Vi è una serie di ottimizzazioni, soprattutto a livello di referral e di preparazione dell’ipotetico paziente, che permettono di migliorare il tempo Brain-to-Vein. Siamo comunque in linea con quanto descritto nello studio francese DESCAR-T, che ha un tempo di osservazione più prolungato rispetto all’Italia.
Quali sono le criticità da considerare nella messa a punto dell’intero percorso del paziente, sia rispetto all’interazione, collaborazione e comunicazione tra centri spoke e hub che tra i vari centri hub localizzati nelle varie zone del territorio nazionale e/o regionale, e quali i suggerimenti per risolverle?
Purtroppo, le criticità sono differenti da centro a centro, o meglio da Regione a Regione. L’Italia è divisa in Regioni che sono come dei piccoli Stati, ognuna ha la sua realtà. Entrare all’interno di queste realtà fa sì che si possa migliorare il referral, arrivare a tutti i centri e far sì che si possa strutturare un percorso favorevole al paziente, anche dal punto di vista della gestione pratica.

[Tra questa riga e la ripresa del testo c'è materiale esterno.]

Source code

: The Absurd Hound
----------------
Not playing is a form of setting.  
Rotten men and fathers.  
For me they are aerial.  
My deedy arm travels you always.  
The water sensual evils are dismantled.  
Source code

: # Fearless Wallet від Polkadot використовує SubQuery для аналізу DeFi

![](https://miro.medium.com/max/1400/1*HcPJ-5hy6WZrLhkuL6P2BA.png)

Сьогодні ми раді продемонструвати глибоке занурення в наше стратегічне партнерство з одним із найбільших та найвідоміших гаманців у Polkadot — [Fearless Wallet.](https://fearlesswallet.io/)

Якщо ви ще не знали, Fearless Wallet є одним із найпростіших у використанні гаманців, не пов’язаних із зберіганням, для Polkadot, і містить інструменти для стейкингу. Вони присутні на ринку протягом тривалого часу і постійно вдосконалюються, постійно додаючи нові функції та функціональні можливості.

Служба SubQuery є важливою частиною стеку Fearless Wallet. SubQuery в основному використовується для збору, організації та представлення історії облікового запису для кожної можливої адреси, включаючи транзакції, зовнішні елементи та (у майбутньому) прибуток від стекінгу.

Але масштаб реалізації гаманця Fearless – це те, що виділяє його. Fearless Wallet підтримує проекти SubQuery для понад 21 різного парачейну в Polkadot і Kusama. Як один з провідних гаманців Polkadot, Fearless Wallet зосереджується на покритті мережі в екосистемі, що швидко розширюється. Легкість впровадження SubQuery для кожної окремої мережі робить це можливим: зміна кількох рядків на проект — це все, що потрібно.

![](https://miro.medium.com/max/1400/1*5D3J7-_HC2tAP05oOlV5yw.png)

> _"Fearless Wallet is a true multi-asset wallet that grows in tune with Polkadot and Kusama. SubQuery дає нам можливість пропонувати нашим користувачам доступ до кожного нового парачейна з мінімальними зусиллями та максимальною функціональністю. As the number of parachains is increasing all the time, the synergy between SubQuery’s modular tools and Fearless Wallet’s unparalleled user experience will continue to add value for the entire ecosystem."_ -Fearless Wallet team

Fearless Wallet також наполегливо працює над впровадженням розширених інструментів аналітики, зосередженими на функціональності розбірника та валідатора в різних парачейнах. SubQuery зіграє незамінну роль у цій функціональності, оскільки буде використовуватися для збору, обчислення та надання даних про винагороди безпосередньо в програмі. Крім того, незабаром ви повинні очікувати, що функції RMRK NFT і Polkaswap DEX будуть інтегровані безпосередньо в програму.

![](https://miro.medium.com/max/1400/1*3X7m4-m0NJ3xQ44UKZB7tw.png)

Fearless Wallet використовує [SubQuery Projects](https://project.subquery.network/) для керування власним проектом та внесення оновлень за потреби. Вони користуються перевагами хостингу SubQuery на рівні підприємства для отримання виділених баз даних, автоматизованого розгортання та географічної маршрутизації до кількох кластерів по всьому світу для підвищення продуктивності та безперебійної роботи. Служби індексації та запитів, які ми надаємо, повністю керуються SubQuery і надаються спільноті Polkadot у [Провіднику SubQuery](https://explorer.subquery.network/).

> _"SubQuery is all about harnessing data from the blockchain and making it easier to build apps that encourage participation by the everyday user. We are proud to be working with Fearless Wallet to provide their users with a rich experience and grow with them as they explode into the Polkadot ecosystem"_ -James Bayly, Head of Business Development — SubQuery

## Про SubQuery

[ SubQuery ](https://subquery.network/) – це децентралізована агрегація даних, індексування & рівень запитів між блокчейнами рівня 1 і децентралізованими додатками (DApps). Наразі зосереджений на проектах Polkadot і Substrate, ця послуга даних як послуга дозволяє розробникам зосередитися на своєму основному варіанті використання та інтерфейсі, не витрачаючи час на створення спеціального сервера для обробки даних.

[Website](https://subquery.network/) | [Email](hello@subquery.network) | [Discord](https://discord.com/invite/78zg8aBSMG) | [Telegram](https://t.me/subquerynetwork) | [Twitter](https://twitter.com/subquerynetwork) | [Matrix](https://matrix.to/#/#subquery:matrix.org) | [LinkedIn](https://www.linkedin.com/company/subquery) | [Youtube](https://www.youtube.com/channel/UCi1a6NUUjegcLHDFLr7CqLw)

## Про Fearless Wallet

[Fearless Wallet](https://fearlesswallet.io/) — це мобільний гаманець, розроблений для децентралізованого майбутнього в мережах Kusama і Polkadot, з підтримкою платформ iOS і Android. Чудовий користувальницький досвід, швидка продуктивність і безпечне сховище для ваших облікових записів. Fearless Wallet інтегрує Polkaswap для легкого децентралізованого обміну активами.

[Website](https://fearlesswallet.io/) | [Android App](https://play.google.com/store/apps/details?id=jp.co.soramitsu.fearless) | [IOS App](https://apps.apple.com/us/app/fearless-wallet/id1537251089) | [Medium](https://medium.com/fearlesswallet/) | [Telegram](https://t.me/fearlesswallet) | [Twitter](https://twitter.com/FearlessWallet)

In alcuni ambiti, per esempio, il paziente può trovare difficoltà a soggiornare per più giorni vicino al centro hub che somministra la terapia CAR-T: una cosa che viene ancora richiesta, anche se pian piano modificata.
Deve esserci un’ottimizzazione di tutta questa rete, se ne sta parlando negli ultimi due anni. Dovrebbe esserci un potenziamento di questi collegamenti, anche nei centri raccolta, una chiara individuazione di modo che una volta stressata l’importanza della riduzione dei tempi d’attesa, si possa produrre il migliore effetto al paziente in termini di esiti.